The question of whether you should you move onto greener pastures every 12-18 months and risk being seen as a ‘job-hopper’, or should you stay in one place and risk being seen as part of the furniture? However one thing is clear, the days of ‘career employees’ – those who stay in one company for all or most of their working life – are over. Deciding how long one opts to stay with the same employer in now the question each employee needs to consider.

With plentiful opportunities and broader options, many people now demand more from their employers and more from their own careers. This means they’re more likely to hop around different companies until they find the conditions they want and the potential for career development and advancement they seek.

But as job-hopping becomes the new norm, it raises the question: how much time should you spend in a job?

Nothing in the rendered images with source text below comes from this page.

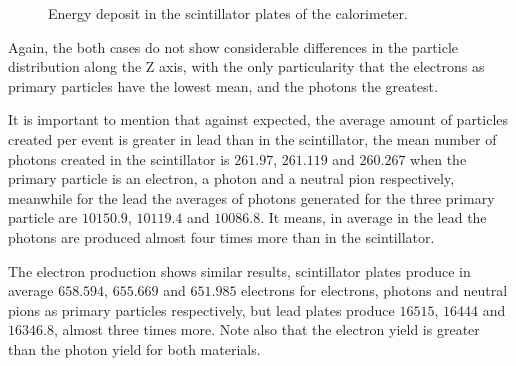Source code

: \begin{figure}[htb!]

  \caption{Energy deposit in the scintillator plates of the calorimeter.}\label{fig:energy-scintillator}

\end{figure}

Again, the both cases do not show considerable differences in the particle
distribution along the Z axis, with the only particularity that the electrons
as primary particles have the lowest mean, and the photons the greatest.

It is important to mention that against expected, the average amount of
particles created per event is greater in lead than in the scintillator, the
mean number of photons created in the scintillator is \(261.97\), \(261.119\)
and \(260.267\) when the primary particle is an electron, a photon and a
neutral pion respectively, meanwhile for the lead the averages of photons
generated for the three primary particle are \(10150.9\), \(10119.4\) and
\(10086.8\). It means, in average in the lead the photons are produced almost
four times more than in the scintillator.

The electron production shows similar results, scintillator plates produce in
average \(658.594\), \(655.669\) and \(651.985\) electrons for electrons,
photons and neutral pions as primary particles respectively, but lead plates
produce \(16515\), \(16444\) and \(16346.8\), almost three times more. Note
also that the electron yield is greater than the photon yield for both
materials.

As always, there are pros and cons to weigh-up on both sides. A lengthy tenure with one company can give the impression that you aren’t interested in growing your career. Rightly or wrongly, the perception is that you may not have the flexibility to move to another company, or that you haven’t kept your skills up to scratch.

On the other side of the coin, job-hoppers – a term often (incorrectly) used to describe Millennials – may find their lack of loyalty troubling to employers after two or three short stints: they may see their very expensive assets, with all the training and support they have received, walking out the door before any return on investment can be seen.

Unfortunately there is no magic number: it’s about quality, not quantity.

If you are still learning in your role and getting satisfaction from it, you shouldn’t feel pressured to move ‘just because’. Staying in the wrong job for the wrong reasons can be just as harmful for both the employee and employer. Remember: what you achieve in your time in a role is more important than how long you were in it – and that applies to long and short tenures.

SEEK research found that 29% of Australians expect to progress internally within their current organisation. If this sounds like you, then it makes sense to stay. But if you’re in the 45% of Australians who feel they need to leave their current employer in order to progress in their careers, then a change might be needed in order for you to continue to grow professionally.

If you’re looking at your resume and are concerned about being perceived like this – and perhaps you’re thinking of moving again – ask yourself these questions:

  • Am I leaving for the right reasons (better job, more money, more development, greater flexibility)?
  • Am I prepared to assure employers that I’m not a ‘flight risk’ within my first 12 months in the job?
  • Will changing jobs now going to help or hinder my career? Are there opportunities for advancement or development just around the corner in my current organisation?

Whether you’re a loyal-to-one-employer type of person or a job-hopper-and-proud-of-it type of person the message you need to convey to a new employer is similar: explain why you opted to stay as long as you did, or why you opted to move within a short timespan. Outline why you made the choice you did: you left to gain greater exposure to new fields; you stayed because you enjoyed the role. Employers value both curiosity and loyalty, so either way you could potentially use your tenure length to your advantage.

It’s clear that spending a considered amount of time in a job helps potential employers feel comfortable investing in you as your skills increase. But at the end of the day, you can only do your best work if you’re happy. So finding a balance of both is crucial.